*TASK BRIEF*.
Give back the records below exactly, omitting the pictures.

*RECORDS TO USE*.
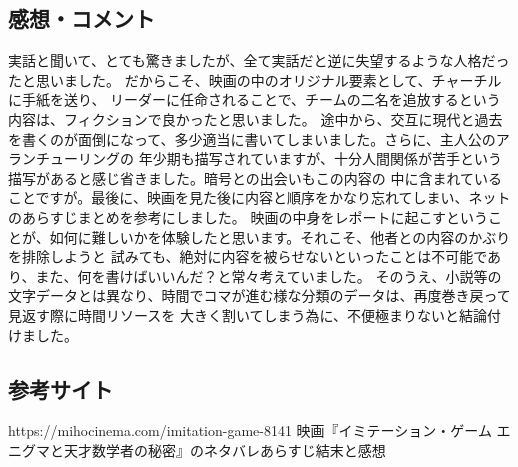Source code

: \documentclass[a4j]{jarticle}
\begin{document}
\subsection{感想・コメント}
実話と聞いて、とても驚きましたが、全て実話だと逆に失望するような人格だったと思いました。
だからこそ、映画の中のオリジナル要素として、チャーチルに手紙を送り、
リーダーに任命されることで、チームの二名を追放するという内容は、フィクションで良かったと思いました。
途中から、交互に現代と過去を書くのが面倒になって、多少適当に書いてしまいました。さらに、主人公のアランチューリングの
年少期も描写されていますが、十分人間関係が苦手という描写があると感じ省きました。暗号との出会いもこの内容の
中に含まれていることですが。最後に、映画を見た後に内容と順序をかなり忘れてしまい、ネットのあらすじまとめを参考にしました。
映画の中身をレポートに起こすということが、如何に難しいかを体験したと思います。それこそ、他者との内容のかぶりを排除しようと
試みても、絶対に内容を被らせないといったことは不可能であり、また、何を書けばいいんだ？と常々考えていました。
そのうえ、小説等の文字データとは異なり、時間でコマが進む様な分類のデータは、再度巻き戻って見返す際に時間リソースを
大きく割いてしまう為に、不便極まりないと結論付けました。

\subsection{参考サイト}
https://mihocinema.com/imitation-game-8141
映画『イミテーション・ゲーム エニグマと天才数学者の秘密』のネタバレあらすじ結末と感想
\end{document}

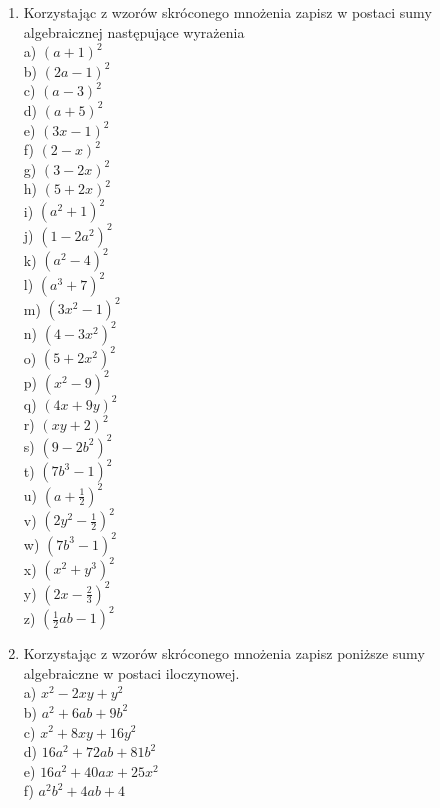 \documentclass[10pt]{article}
\begin{document}
\begin{enumerate}
  \item Korzystając z wzorów skróconego mnożenia zapisz w postaci sumy algebraicznej następujące wyrażenia\\
a) \((a+1)^{2}\)\\
b) \((2 a-1)^{2}\)\\
c) \((a-3)^{2}\)\\
d) \((a+5)^{2}\)\\
e) \((3 x-1)^{2}\)\\
f) \((2-x)^{2}\)\\
g) \((3-2 x)^{2}\)\\
h) \((5+2 x)^{2}\)\\
i) \(\left(a^{2}+1\right)^{2}\)\\
j) \(\left(1-2 a^{2}\right)^{2}\)\\
k) \(\left(a^{2}-4\right)^{2}\)\\
l) \(\left(a^{3}+7\right)^{2}\)\\
m) \(\left(3 x^{2}-1\right)^{2}\)\\
n) \(\left(4-3 x^{2}\right)^{2}\)\\
o) \(\left(5+2 x^{2}\right)^{2}\)\\
p) \(\left(x^{2}-9\right)^{2}\)\\
q) \((4 x+9 y)^{2}\)\\
r) \((x y+2)^{2}\)\\
s) \(\left(9-2 b^{2}\right)^{2}\)\\
t) \(\left(7 b^{3}-1\right)^{2}\)\\
u) \(\left(a+\frac{1}{2}\right)^{2}\)\\
v) \(\left(2 y^{2}-\frac{1}{2}\right)^{2}\)\\
w) \(\left(7 b^{3}-1\right)^{2}\)\\
x) \(\left(x^{2}+y^{3}\right)^{2}\)\\
y) \(\left(2 x-\frac{2}{3}\right)^{2}\)\\
z) \(\left(\frac{1}{2} a b-1\right)^{2}\)
  \item Korzystając z wzorów skróconego mnożenia zapisz poniższe sumy algebraiczne w postaci iloczynowej.\\
a) \(x^{2}-2 x y+y^{2}\)\\
b) \(a^{2}+6 a b+9 b^{2}\)\\
c) \(x^{2}+8 x y+16 y^{2}\)\\
d) \(16 a^{2}+72 a b+81 b^{2}\)\\
e) \(16 a^{2}+40 a x+25 x^{2}\)\\
f) \(a^{2} b^{2}+4 a b+4\)\\

\end{enumerate}
\end{document}
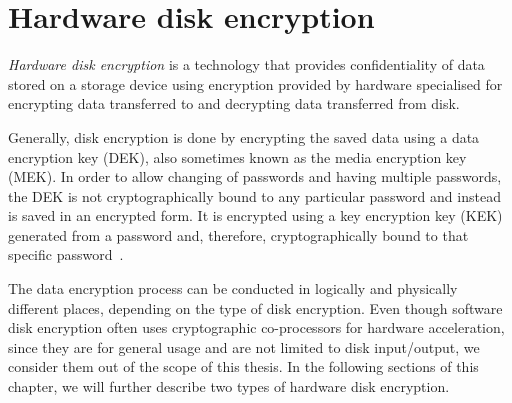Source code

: 
\chapter{Hardware disk encryption}
\label{chapter_hardware_disk_encryption}




\emph{Hardware disk encryption} is a technology that provides confidentiality of data stored on a storage device using encryption provided by hardware specialised for encrypting data transferred to and decrypting data transferred from disk.

Generally, disk encryption is done by encrypting the saved data using a data encryption key (DEK), also sometimes known as the media encryption key (MEK). In order to allow changing of passwords and having multiple passwords, the DEK is not cryptographically bound to any particular password and instead is saved in an encrypted form. It is encrypted using a key encryption key (KEK) generated from a password and, therefore, cryptographically bound to that specific password~\cite{pp_for_fde}.


The data encryption process can be conducted in logically and physically different places, depending on the type of disk encryption. 
Even though software disk encryption often uses cryptographic co-processors for hardware acceleration, since they are for general usage and are not limited to disk input/output, we consider them out of the scope of this thesis.
In the following sections of this chapter, we will further describe two types of hardware disk encryption.





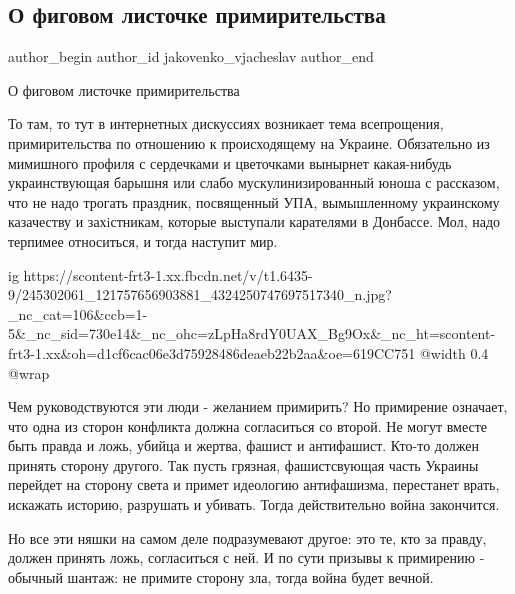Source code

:  
 
 
 
 
 
\subsection{О фиговом листочке примирительства}
\label{sec:14_10_2021.fb.jakovenko_vjacheslav.1.primirenie_figovyj_listok}
 
\ifcmt
 author_begin
   author_id jakovenko_vjacheslav
 author_end
\fi

О фиговом листочке примирительства

То там, то тут в интернетных дискуссиях возникает тема всепрощения,
примирительства по отношению к происходящему на Украине. Обязательно из
мимишного профиля с сердечками и цветочками вынырнет какая-нибудь
украинствующая барышня или слабо мускулинизированный юноша с рассказом, что не
надо трогать праздник, посвященный УПА, вымышленному украинскому казачеству и
захiстникам, которые выступали карателями в Донбассе. Мол, надо терпимее
относиться, и тогда наступит мир.

\ifcmt
  ig https://scontent-frt3-1.xx.fbcdn.net/v/t1.6435-9/245302061_121757656903881_4324250747697517340_n.jpg?_nc_cat=106&ccb=1-5&_nc_sid=730e14&_nc_ohc=zLpHa8rdY0UAX_Bg9Ox&_nc_ht=scontent-frt3-1.xx&oh=d1cf6cac06e3d75928486deaeb22b2aa&oe=619CC751
  @width 0.4
  @wrap 
\fi

Чем руководствуются эти люди - желанием примирить? Но примирение означает, что
одна из сторон конфликта должна согласиться со второй. Не могут вместе быть
правда и ложь, убийца и жертва, фашист и антифашист. Кто-то должен принять
сторону другого. Так пусть грязная, фашистсвующая часть Украины перейдет на
сторону света и примет идеологию антифашизма, перестанет врать, искажать
историю, разрушать и убивать. Тогда действительно война закончится.

Но все эти няшки на самом деле подразумевают другое: это те, кто за правду,
должен принять ложь, согласиться с ней. И по сути призывы к примирению -
обычный шантаж: не примите сторону зла, тогда война будет вечной.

*RESULT OF THIS EXERCISE*.
Source code

: \documentclass[a4j]{jarticle}
\begin{document}
\subsection{感想・コメント}
実話と聞いて、とても驚きましたが、全て実話だと逆に失望するような人格だったと思いました。
だからこそ、映画の中のオリジナル要素として、チャーチルに手紙を送り、
リーダーに任命されることで、チームの二名を追放するという内容は、フィクションで良かったと思いました。
途中から、交互に現代と過去を書くのが面倒になって、多少適当に書いてしまいました。さらに、主人公のアランチューリングの
年少期も描写されていますが、十分人間関係が苦手という描写があると感じ省きました。暗号との出会いもこの内容の
中に含まれていることですが。最後に、映画を見た後に内容と順序をかなり忘れてしまい、ネットのあらすじまとめを参考にしました。
映画の中身をレポートに起こすということが、如何に難しいかを体験したと思います。それこそ、他者との内容のかぶりを排除しようと
試みても、絶対に内容を被らせないといったことは不可能であり、また、何を書けばいいんだ？と常々考えていました。
そのうえ、小説等の文字データとは異なり、時間でコマが進む様な分類のデータは、再度巻き戻って見返す際に時間リソースを
大きく割いてしまう為に、不便極まりないと結論付けました。

\subsection{参考サイト}
https://mihocinema.com/imitation-game-8141
映画『イミテーション・ゲーム エニグマと天才数学者の秘密』のネタバレあらすじ結末と感想
\end{document}

 \documentclass[10pt]{article}
\begin{document}
\begin{enumerate}
  \item Korzystając z wzorów skróconego mnożenia zapisz w postaci sumy algebraicznej następujące wyrażenia\\
a) \((a+1)^{2}\)\\
b) \((2 a-1)^{2}\)\\
c) \((a-3)^{2}\)\\
d) \((a+5)^{2}\)\\
e) \((3 x-1)^{2}\)\\
f) \((2-x)^{2}\)\\
g) \((3-2 x)^{2}\)\\
h) \((5+2 x)^{2}\)\\
i) \(\left(a^{2}+1\right)^{2}\)\\
j) \(\left(1-2 a^{2}\right)^{2}\)\\
k) \(\left(a^{2}-4\right)^{2}\)\\
l) \(\left(a^{3}+7\right)^{2}\)\\
m) \(\left(3 x^{2}-1\right)^{2}\)\\
n) \(\left(4-3 x^{2}\right)^{2}\)\\
o) \(\left(5+2 x^{2}\right)^{2}\)\\
p) \(\left(x^{2}-9\right)^{2}\)\\
q) \((4 x+9 y)^{2}\)\\
r) \((x y+2)^{2}\)\\
s) \(\left(9-2 b^{2}\right)^{2}\)\\
t) \(\left(7 b^{3}-1\right)^{2}\)\\
u) \(\left(a+\frac{1}{2}\right)^{2}\)\\
v) \(\left(2 y^{2}-\frac{1}{2}\right)^{2}\)\\
w) \(\left(7 b^{3}-1\right)^{2}\)\\
x) \(\left(x^{2}+y^{3}\right)^{2}\)\\
y) \(\left(2 x-\frac{2}{3}\right)^{2}\)\\
z) \(\left(\frac{1}{2} a b-1\right)^{2}\)
  \item Korzystając z wzorów skróconego mnożenia zapisz poniższe sumy algebraiczne w postaci iloczynowej.\\
a) \(x^{2}-2 x y+y^{2}\)\\
b) \(a^{2}+6 a b+9 b^{2}\)\\
c) \(x^{2}+8 x y+16 y^{2}\)\\
d) \(16 a^{2}+72 a b+81 b^{2}\)\\
e) \(16 a^{2}+40 a x+25 x^{2}\)\\
f) \(a^{2} b^{2}+4 a b+4\)\\

\end{enumerate}
\end{document}
Source code

: 
\chapter{Hardware disk encryption}
\label{chapter_hardware_disk_encryption}




\emph{Hardware disk encryption} is a technology that provides confidentiality of data stored on a storage device using encryption provided by hardware specialised for encrypting data transferred to and decrypting data transferred from disk.

Generally, disk encryption is done by encrypting the saved data using a data encryption key (DEK), also sometimes known as the media encryption key (MEK). In order to allow changing of passwords and having multiple passwords, the DEK is not cryptographically bound to any particular password and instead is saved in an encrypted form. It is encrypted using a key encryption key (KEK) generated from a password and, therefore, cryptographically bound to that specific password~\cite{pp_for_fde}.


The data encryption process can be conducted in logically and physically different places, depending on the type of disk encryption. 
Even though software disk encryption often uses cryptographic co-processors for hardware acceleration, since they are for general usage and are not limited to disk input/output, we consider them out of the scope of this thesis.
In the following sections of this chapter, we will further describe two types of hardware disk encryption.





Source code

:  
 
 
 
 
 
\subsection{О фиговом листочке примирительства}
\label{sec:14_10_2021.fb.jakovenko_vjacheslav.1.primirenie_figovyj_listok}
 
\ifcmt
 author_begin
   author_id jakovenko_vjacheslav
 author_end
\fi

О фиговом листочке примирительства

То там, то тут в интернетных дискуссиях возникает тема всепрощения,
примирительства по отношению к происходящему на Украине. Обязательно из
мимишного профиля с сердечками и цветочками вынырнет какая-нибудь
украинствующая барышня или слабо мускулинизированный юноша с рассказом, что не
надо трогать праздник, посвященный УПА, вымышленному украинскому казачеству и
захiстникам, которые выступали карателями в Донбассе. Мол, надо терпимее
относиться, и тогда наступит мир.

\ifcmt
  ig https://scontent-frt3-1.xx.fbcdn.net/v/t1.6435-9/245302061_121757656903881_4324250747697517340_n.jpg?_nc_cat=106&ccb=1-5&_nc_sid=730e14&_nc_ohc=zLpHa8rdY0UAX_Bg9Ox&_nc_ht=scontent-frt3-1.xx&oh=d1cf6cac06e3d75928486deaeb22b2aa&oe=619CC751
  @width 0.4
  @wrap 
\fi

Чем руководствуются эти люди - желанием примирить? Но примирение означает, что
одна из сторон конфликта должна согласиться со второй. Не могут вместе быть
правда и ложь, убийца и жертва, фашист и антифашист. Кто-то должен принять
сторону другого. Так пусть грязная, фашистсвующая часть Украины перейдет на
сторону света и примет идеологию антифашизма, перестанет врать, искажать
историю, разрушать и убивать. Тогда действительно война закончится.

Но все эти няшки на самом деле подразумевают другое: это те, кто за правду,
должен принять ложь, согласиться с ней. И по сути призывы к примирению -
обычный шантаж: не примите сторону зла, тогда война будет вечной.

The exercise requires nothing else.